La lettura sinottica di questi due brani mette in rilievo un dato importante. Nel Convivio, attraverso il mito di Orfeo, e la verità che questo sottende sotto il manto della favola, si viene ad esaltare quella che possiamo considerare, almeno nell'ottica di Dante, una precipua caratteristica della scrittura poetica: e proprio il poeta - fra l'altro si tenga presente che Orfeo è considerato da Dante un personaggio storico realmente esistito - è colui che primamente educa, insegna, diffonde la luce della sapienza e della civiltà; per Dante, interprete del mito ovidiano, il compito di Orfeo è investito di un alto valore etico e didascalico, alla stregua di quello che è enunciato, nel De vulgari eloquentia, come proprio dei poeti moderni, fra cui, l'Alighieri annovera Cino per la poesia d'amore e se medesimo per quella della rettitudine (DVE II.ii, 8). Il «nascondimento», la «bella menzogna» che Dante considera veicolata letteralmente attraverso il mito contiene una verità fondamentale poiché, sul piano allegorico, allude al potere civilizzatrice della poesia, al prezioso e nobile carattere didascalico insito nell'operare poetico. Nel caso delle Metamorfosi si tratta di Orfeo, nel caso di Voi che 'ntendendo si tratta di Dante, del significato reale di questa canzone e del proponimento che l'autore intende realizzare procedendo nella stesura del trattato. Il messaggio, in entrambi i casi, ovidiano e dantesco, non è stato espresso direttamente e non è comprensibile ad una prima lettura del testo: per coglierlo è necessario interpretarne la verità allegorica che è stata «nascosta sotto 'l manto» della fabula volutamente, ossia incorporata in modo consapevole dall'autore al momento della composizione.
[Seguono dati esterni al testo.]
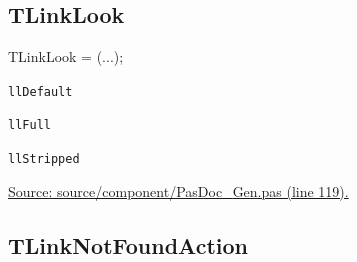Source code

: \documentclass{report}
\newif\ifpdf
\begin{document}
\subsection*{TLinkLook}
\fi
\label{PasDoc_Gen-TLinkLook}
\begin{list}{}{
\setlength{\itemindent}{0cm}
\setlength{\listparindent}{0cm}
\setlength{\leftmargin}{\evensidemargin}
\addtolength{\leftmargin}{\tmplength}
\settowidth{\labelsep}{X}
\addtolength{\leftmargin}{\labelsep}
\setlength{\labelwidth}{\tmplength}
}
\item[\textbf{Declaration}\hfill]
\ifpdf
\begin{flushleft}
\fi
\begin{ttfamily}
TLinkLook = (...);\end{ttfamily}

\ifpdf
\end{flushleft}
\fi

\par
\item[\textbf{Description}]
 \item[\textbf{Values}]
\begin{description}
\item[\texttt{llDefault}] \label{PasDoc_Gen-llDefault}
\index{}
 
\item[\texttt{llFull}] \label{PasDoc_Gen-llFull}
\index{}
 
\item[\texttt{llStripped}] \label{PasDoc_Gen-llStripped}
\index{}
 
\end{description}
\par
\href{https://github.com/pasdoc/pasdoc/blob/master/source/component/PasDoc_Gen.pas#L119}{Source: source/component/PasDoc{\_}Gen.pas (line 119).}

\end{list}
\ifpdf
\subsection*{\large{\textbf{TLinkNotFoundAction}}\normalsize\hspace{1ex}\hrulefill}
\else
\end{document}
Per i poeti, dunque, l'allegoria è connessa ad un modo di esprimersi 'diverso', 'altro': in altre parole, è un tropo, una figura retorica che strumentalmente può consentire di comunicare un vero intendimento al di sotto di una superficie letterale che si presenta favolosa: e mentre i poeti nascondono, ecco che, nascondendo, volutamente insegnano. I poeti si esprimono allegoricamente anche perché in tal modo può essere più facile, da una parte, attrarre l'attenzione dei lettori su una determinata verità per istruirli dilettandoli, dall'altra, per impedire a coloro che non sono in grado di apprezzarla, di accedere al reale intendimento allegorico che può restare appannaggio dei veri intendenti in quanto celato sotto una bella favola . Eppure il termine 'allegoria' non equivale all'espressione 'senso allegorico': il significato allegorico non è un tropo, se mai ne è la "conseguenza" ermeneutica, cioè l'interpretazione che deriva dallo scioglimento contenutistico nascosto nella figura retorica. Quando Dante parla di 'senso allegorico' rimanda ad uno schema, precisamente a quello esegetico biblico: e questo senso è altra cosa rispetto al primo senso, istoriale e letterale.
I teologi invece interpretando il senso allegorico della Sacra Scrittura basandosi comunque sul primo senso letterale: vero e storico.
La differenza sostanziale che passa fra il senso allegorico dei poeti e il senso allegorico dei teologi, nel Convivio , sembra nascere dalla diversità che esiste fra "creare" il valore allegorico, cosa che per Dante anche i poeti possono fare, e "interpretare", da parte degli esegeti, un valore allegorico già inscritto nella Bibbia, poiché creato da Dio e da Lui stesso suggerito e ispirato ai suoi profeti.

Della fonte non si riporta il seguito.